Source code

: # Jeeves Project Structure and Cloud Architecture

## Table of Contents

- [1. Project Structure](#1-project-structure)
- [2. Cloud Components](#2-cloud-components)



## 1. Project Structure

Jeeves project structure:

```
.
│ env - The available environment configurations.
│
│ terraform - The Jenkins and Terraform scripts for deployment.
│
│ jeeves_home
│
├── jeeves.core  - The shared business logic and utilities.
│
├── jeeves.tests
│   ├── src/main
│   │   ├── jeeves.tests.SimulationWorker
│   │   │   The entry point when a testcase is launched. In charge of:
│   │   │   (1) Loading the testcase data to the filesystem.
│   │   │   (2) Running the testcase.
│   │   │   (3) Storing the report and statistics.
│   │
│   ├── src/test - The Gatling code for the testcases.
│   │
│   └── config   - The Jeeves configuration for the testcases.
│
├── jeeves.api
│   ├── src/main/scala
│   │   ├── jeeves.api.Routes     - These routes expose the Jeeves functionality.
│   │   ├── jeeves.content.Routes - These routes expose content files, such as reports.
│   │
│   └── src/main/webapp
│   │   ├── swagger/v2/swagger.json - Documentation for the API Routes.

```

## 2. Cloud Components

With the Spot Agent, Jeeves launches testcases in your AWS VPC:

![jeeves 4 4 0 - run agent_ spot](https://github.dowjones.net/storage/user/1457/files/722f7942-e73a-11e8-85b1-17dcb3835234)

Task item: Write out the entire listing exactly.

Output for this exercise:
Source code

: # Jeeves Project Structure and Cloud Architecture

## Table of Contents

- [1. Project Structure](#1-project-structure)
- [2. Cloud Components](#2-cloud-components)



## 1. Project Structure

Jeeves project structure:

```
.
│ env - The available environment configurations.
│
│ terraform - The Jenkins and Terraform scripts for deployment.
│
│ jeeves_home
│
├── jeeves.core  - The shared business logic and utilities.
│
├── jeeves.tests
│   ├── src/main
│   │   ├── jeeves.tests.SimulationWorker
│   │   │   The entry point when a testcase is launched. In charge of:
│   │   │   (1) Loading the testcase data to the filesystem.
│   │   │   (2) Running the testcase.
│   │   │   (3) Storing the report and statistics.
│   │
│   ├── src/test - The Gatling code for the testcases.
│   │
│   └── config   - The Jeeves configuration for the testcases.
│
├── jeeves.api
│   ├── src/main/scala
│   │   ├── jeeves.api.Routes     - These routes expose the Jeeves functionality.
│   │   ├── jeeves.content.Routes - These routes expose content files, such as reports.
│   │
│   └── src/main/webapp
│   │   ├── swagger/v2/swagger.json - Documentation for the API Routes.

```

## 2. Cloud Components

With the Spot Agent, Jeeves launches testcases in your AWS VPC:

![jeeves 4 4 0 - run agent_ spot](https://github.dowjones.net/storage/user/1457/files/722f7942-e73a-11e8-85b1-17dcb3835234)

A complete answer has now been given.